Raspberry PI: I’m Always One Step Behind The Cool Kids

I have a love / hate relationship with computers. They’re awesome (even essential) for certain purposes (I’m not blogging with a quill pen) but I spend a lot of time with the feeling that the NSA and marketers are crawling up my ass.

Computers are tools. I own them, not the other way around. (And don’t get me started about “smart” phones!) I want electronics to do precisely what I want and not a goddamn thing more.

The fact that Clippy existed even one day in any universe that included me is a complete explanation as to why I want to make my own computer.

The fact that Clippy existed even one day in any universe that included me is a complete explanation as to why I want to make my own computer.

So what’s a Curmudgeon to do? Be Adaptive of course! So last week I rolled the dice on a Raspberry Pi 2.

Raspberry Pi 2 Model B. A perfect stocking stuffer for the mad scientist in your life.

Raspberry Pi 2 Model B. A fine stocking stuffer for the mad scientist in your life.

I meant to test it, maybe see if it would somehow set it on fire (like other “experiments”), and then report my findings. Would it be too weak to use? Was it a silly toy? Or would it become sentient and start beating up the other computers in the room?

I haven’t done much with it yet but I’m happy to report that Moore’s Law has worked its magic. The cheap little box (about the size of a cigarette case) is plenty sufficient for many purposes.

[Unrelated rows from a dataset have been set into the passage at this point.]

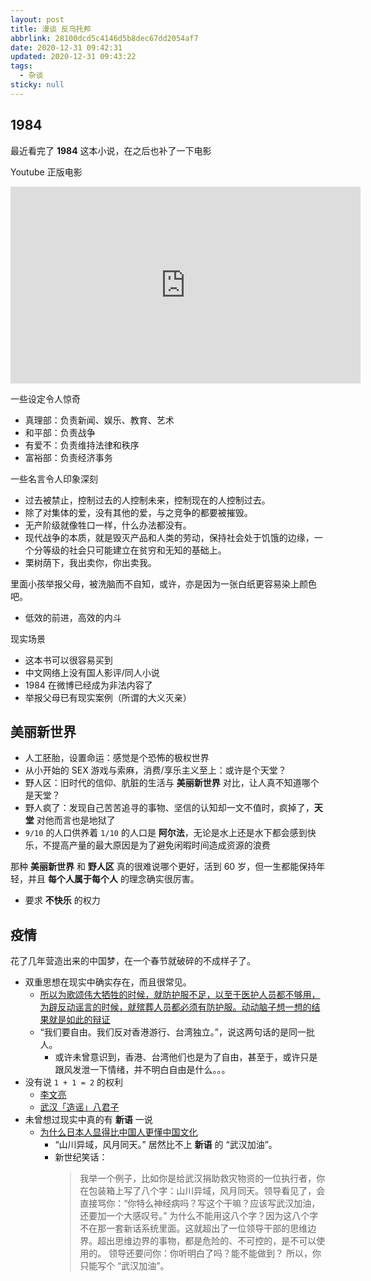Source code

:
 ```yaml
---
layout: post
title: 漫谈 反乌托邦
abbrlink: 28100dcd5c4146d5b8dec67dd2054af7
date: 2020-12-31 09:42:31
updated: 2020-12-31 09:43:22
tags:
  - 杂谈
sticky: null
---
```


## 1984

最近看完了 **1984** 这本小说，在之后也补了一下电影

Youtube 正版电影

<iframe width="560" height="315" src="https://www.youtube.com/embed/S0WSCZx6R6M" frameborder="0" allow="accelerometer; autoplay; encrypted-media; gyroscope; picture-in-picture" allowfullscreen></iframe>

一些设定令人惊奇

- 真理部：负责新闻、娱乐、教育、艺术
- 和平部：负责战争
- 有爱不：负责维持法律和秩序
- 富裕部：负责经济事务

一些名言令人印象深刻

- 过去被禁止，控制过去的人控制未来，控制现在的人控制过去。
- 除了对集体的爱，没有其他的爱，与之竞争的都要被摧毁。
- 无产阶级就像牲口一样，什么办法都没有。
- 现代战争的本质，就是毁灭产品和人类的劳动，保持社会处于饥饿的边缘，一个分等级的社会只可能建立在贫穷和无知的基础上。
- 栗树荫下，我出卖你，你出卖我。

里面小孩举报父母，被洗脑而不自知，或许，亦是因为一张白纸更容易染上颜色吧。

- 低效的前进，高效的内斗

现实场景

- 这本书可以很容易买到
- 中文网络上没有国人影评/同人小说
- 1984 在微博已经成为非法内容了
- 举报父母已有现实案例（所谓的大义灭亲）

## 美丽新世界

- 人工胚胎，设置命运：感觉是个恐怖的极权世界
- 从小开始的 SEX 游戏与索麻，消费/享乐主义至上：或许是个天堂？
- 野人区：旧时代的信仰、肮脏的生活与 **美丽新世界** 对比，让人真不知道哪个是天堂？
- 野人疯了：发现自己苦苦追寻的事物、坚信的认知却一文不值时，疯掉了，**天堂** 对他而言也是地狱了
- `9/10` 的人口供养着 `1/10` 的人口是 **阿尔法**，无论是水上还是水下都会感到快乐，不提高产量的最大原因是为了避免闲暇时间造成资源的浪费

那种 **美丽新世界** 和 **野人区** 真的很难说哪个更好，活到 60 岁，但一生都能保持年轻，并且 **每个人属于每个人** 的理念确实很厉害。

- 要求 **不快乐** 的权力

## 疫情

花了几年营造出来的中国梦，在一个春节就破碎的不成样子了。

- 双重思想在现实中确实存在，而且很常见。
  - [所以为歌颂伟大牺牲的时候，就防护服不足，以至于医护人员都不够用，为辟反动谣言的时候，就殡葬人员都必须有防护服。动动脑子想一想的结果就是如此的辩证](https://twitter.com/LiYing_2015/status/1227363930504196096)
  - “我们要自由。我们反对香港游行、台湾独立。”，说这两句话的是同一批人。
    - 或许未曾意识到，香港、台湾他们也是为了自由，甚至于，或许只是跟风发泄一下情绪，并不明白自由是什么。。。
- 没有说 `1 + 1 = 2` 的权利
  - [李文亮](https://zh.wikipedia.org/wiki/%E6%9D%8E%E6%96%87%E4%BA%AE)
  - [武汉「造谣」八君子](https://zh.wikipedia.org/wiki/%E6%AD%A6%E6%BC%A2%E9%80%A0%E8%AC%A0%E5%85%AB%E5%90%9B%E5%AD%90)
- 未曾想过现实中真的有 **新语** 一说
  - [为什么日本人显得比中国人更懂中国文化](https://mp.weixin.qq.com/s/bS_8xCR2bxpwWKcoAeo4pw)
    - “山川异域，风月同天。” 居然比不上 **新语** 的 “武汉加油”。
    - 新世纪笑话：
      > 我举一个例子，比如你是给武汉捐助救灾物资的一位执行者，你在包装箱上写了八个字：山川异域，风月同天。领导看见了，会直接骂你：“你特么神经病吗？写这个干嘛？应该写武汉加油，还要加一个大感叹号。”
      > 为什么不能用这八个字？因为这八个字不在那一套新话系统里面。这就超出了一位领导干部的思维边界。超出思维边界的事物，都是危险的、不可控的，是不可以使用的。
      > 领导还要问你：你听明白了吗？能不能做到？
      > 所以，你只能写个 “武汉加油”。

So the Raspberry Pi 2 seems pretty cool and (aside from the cutsey name) poses no major flaws. There’s more but I’m too busy to write it all up just now. While I dithered in reporting the Silicon Graybeard stole my thunder by mentioning them first. (What can I say, I’m always late to the party.) You should hear his reasoned discussion; which is likely more fully informed than me just noodling around with it for a few days.

In the meantime, here are some factoids of merit.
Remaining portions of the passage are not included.